Per sua stessa natura il web è globale e le leggi che lo regolano devono esserlo altrettanto. Finora però i tentativi di creare una normativa sopranazionale (ad esempio con Acta in Europa) non sono andati nella direzione “realistica” da lei suggerita, ma al contrario prevedevano più censure, più controlli e pene più severe.
Questo perché – al netto delle pressioni delle lobby – i politici sono spaventati dal web e dalla tecnologia, temono ciò che non capiscono. Di fronte alla costante violazione del diritto d’autore su internet, invece di portare avanti una riflessione sull’attuale stato della protezione del copyright e sulla sua adeguatezza all’era tecnologica moderna, si preferisce una messa in mostra delle armi, dei muscoli e degli eserciti in tribunale. Paradossalmente in questo modo si causa disagio spesso solo agli utenti legittimi – che magari hanno pure pagato per un servizio di cui ora non godono più – senza ottenere nella pratica alcun risultato.
Una legge che viene sistematicamente violata, spesso non è una buona legge. Un’ampia riflessione da parte del legislatore sulla normativa che tutela il copyright nell’era di Internet non è tuttavia all’orizzonte.

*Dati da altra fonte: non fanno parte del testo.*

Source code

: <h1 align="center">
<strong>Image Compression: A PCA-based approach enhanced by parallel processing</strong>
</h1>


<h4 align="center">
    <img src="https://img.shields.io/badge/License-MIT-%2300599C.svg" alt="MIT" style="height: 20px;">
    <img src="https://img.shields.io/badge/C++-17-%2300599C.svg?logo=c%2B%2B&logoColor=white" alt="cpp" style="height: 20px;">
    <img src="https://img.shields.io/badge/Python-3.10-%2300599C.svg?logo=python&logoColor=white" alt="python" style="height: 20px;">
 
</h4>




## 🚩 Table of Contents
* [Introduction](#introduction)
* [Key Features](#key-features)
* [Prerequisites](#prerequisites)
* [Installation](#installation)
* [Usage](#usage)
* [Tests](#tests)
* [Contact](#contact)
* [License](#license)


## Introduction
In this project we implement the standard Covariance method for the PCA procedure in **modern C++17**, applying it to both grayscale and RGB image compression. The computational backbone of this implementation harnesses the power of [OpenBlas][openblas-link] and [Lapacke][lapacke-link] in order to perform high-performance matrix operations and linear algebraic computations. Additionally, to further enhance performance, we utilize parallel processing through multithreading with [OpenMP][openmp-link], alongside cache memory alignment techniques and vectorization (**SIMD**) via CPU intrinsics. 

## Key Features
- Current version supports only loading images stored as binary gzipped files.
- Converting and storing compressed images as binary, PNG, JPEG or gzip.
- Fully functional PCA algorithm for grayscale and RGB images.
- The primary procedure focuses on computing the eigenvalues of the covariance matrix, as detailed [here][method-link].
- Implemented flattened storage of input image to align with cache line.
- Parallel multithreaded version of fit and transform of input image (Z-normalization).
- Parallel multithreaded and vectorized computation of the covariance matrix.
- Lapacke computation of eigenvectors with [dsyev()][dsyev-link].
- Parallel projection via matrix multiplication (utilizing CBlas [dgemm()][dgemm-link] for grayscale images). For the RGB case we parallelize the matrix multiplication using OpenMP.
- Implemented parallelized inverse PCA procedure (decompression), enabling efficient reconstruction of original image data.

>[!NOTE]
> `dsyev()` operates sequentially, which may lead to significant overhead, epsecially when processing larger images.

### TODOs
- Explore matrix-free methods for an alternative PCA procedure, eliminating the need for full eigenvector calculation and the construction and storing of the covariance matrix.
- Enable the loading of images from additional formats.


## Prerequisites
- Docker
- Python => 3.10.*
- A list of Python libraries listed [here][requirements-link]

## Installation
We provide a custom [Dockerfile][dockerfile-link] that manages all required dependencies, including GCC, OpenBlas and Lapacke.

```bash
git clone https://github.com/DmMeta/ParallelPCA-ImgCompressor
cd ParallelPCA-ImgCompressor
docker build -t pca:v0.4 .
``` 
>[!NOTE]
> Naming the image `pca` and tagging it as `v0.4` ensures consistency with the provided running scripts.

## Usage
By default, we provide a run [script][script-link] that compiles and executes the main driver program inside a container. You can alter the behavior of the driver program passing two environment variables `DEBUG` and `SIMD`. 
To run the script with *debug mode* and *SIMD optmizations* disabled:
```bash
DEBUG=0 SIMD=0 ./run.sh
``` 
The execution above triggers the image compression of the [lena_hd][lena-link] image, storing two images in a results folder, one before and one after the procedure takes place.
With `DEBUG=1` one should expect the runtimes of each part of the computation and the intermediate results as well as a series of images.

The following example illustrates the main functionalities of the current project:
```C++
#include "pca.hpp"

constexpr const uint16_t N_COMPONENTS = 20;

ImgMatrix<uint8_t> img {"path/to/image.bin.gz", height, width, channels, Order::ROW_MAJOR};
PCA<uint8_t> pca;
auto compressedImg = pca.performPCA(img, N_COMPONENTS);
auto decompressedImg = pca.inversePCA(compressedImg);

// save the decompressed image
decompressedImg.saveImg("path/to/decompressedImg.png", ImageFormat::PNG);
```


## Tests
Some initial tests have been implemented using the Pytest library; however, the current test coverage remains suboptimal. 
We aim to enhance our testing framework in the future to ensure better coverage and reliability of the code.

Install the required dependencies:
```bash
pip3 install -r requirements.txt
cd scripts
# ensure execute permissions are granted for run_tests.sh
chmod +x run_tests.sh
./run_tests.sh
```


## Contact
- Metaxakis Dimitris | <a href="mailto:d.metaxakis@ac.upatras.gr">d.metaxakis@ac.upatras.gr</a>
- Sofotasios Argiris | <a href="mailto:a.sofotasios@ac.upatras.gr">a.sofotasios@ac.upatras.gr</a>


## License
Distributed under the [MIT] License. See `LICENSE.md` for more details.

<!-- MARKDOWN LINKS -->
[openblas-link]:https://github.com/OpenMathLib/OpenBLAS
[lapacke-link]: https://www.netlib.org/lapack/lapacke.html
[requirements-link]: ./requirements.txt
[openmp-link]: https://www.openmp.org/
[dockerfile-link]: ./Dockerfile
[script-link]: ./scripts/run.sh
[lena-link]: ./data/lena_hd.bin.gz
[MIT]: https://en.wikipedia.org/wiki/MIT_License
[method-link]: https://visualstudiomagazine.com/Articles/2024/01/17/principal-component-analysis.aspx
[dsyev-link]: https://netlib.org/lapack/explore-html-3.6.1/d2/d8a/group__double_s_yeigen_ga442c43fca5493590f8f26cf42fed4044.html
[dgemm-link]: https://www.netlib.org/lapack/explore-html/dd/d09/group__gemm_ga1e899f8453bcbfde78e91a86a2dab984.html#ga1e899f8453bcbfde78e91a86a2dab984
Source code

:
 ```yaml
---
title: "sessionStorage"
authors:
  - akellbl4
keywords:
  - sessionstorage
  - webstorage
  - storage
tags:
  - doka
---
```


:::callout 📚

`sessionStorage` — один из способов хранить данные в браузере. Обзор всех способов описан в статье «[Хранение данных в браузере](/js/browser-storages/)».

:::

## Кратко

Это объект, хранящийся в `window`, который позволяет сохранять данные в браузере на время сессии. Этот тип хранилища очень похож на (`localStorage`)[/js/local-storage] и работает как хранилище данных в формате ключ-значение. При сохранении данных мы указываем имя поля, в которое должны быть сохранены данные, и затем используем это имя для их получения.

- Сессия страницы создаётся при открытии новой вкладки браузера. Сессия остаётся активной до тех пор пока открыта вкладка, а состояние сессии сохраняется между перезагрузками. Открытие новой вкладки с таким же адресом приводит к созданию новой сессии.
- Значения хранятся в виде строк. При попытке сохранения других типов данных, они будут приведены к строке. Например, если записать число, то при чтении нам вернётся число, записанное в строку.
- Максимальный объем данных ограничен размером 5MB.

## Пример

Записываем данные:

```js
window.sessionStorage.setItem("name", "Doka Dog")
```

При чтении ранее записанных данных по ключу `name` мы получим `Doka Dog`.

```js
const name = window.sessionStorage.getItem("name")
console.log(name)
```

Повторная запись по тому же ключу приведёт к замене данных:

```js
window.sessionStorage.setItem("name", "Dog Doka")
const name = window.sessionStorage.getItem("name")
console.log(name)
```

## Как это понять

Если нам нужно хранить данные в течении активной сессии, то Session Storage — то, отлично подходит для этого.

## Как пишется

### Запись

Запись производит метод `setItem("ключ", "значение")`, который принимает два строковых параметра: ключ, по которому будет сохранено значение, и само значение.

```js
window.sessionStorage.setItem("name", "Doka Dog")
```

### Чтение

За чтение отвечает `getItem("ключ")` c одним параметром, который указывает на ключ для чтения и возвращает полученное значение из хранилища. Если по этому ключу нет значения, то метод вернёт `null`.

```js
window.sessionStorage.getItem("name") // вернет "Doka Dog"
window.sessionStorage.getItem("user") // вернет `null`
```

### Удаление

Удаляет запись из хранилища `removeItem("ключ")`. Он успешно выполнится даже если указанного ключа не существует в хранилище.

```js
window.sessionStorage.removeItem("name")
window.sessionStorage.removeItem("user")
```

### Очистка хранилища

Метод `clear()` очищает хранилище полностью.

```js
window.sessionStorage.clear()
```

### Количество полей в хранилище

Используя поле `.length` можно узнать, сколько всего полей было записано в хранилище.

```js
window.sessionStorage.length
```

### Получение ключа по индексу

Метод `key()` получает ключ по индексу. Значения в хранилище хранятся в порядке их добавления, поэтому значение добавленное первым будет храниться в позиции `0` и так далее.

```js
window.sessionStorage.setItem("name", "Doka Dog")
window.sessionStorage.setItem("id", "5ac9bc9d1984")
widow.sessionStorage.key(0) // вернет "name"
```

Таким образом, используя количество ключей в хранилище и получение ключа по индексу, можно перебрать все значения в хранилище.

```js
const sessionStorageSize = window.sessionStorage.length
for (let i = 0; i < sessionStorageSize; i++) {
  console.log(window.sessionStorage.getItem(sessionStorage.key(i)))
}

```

Non ne sentono l’esigenza le case produttrici, che anzi preferiscono le attuali grida manzoniane dalle pene elevate e dalla scarsa efficacia, e non ne sentono l’esigenza gli utenti, che hanno oramai metabolizzato che “morto un sito, se ne fa sempre un altro”. Chi dovrebbe sentirne il bisogno è lo Stato (o “gli Stati”), che spende soldi e tempo inutilmente in una repressione senza senso, e la Politica che ne è responsabile. In un periodo di lotta agli sprechi sarebbe opportuno non rifinanziare guerre ai mulini a vento.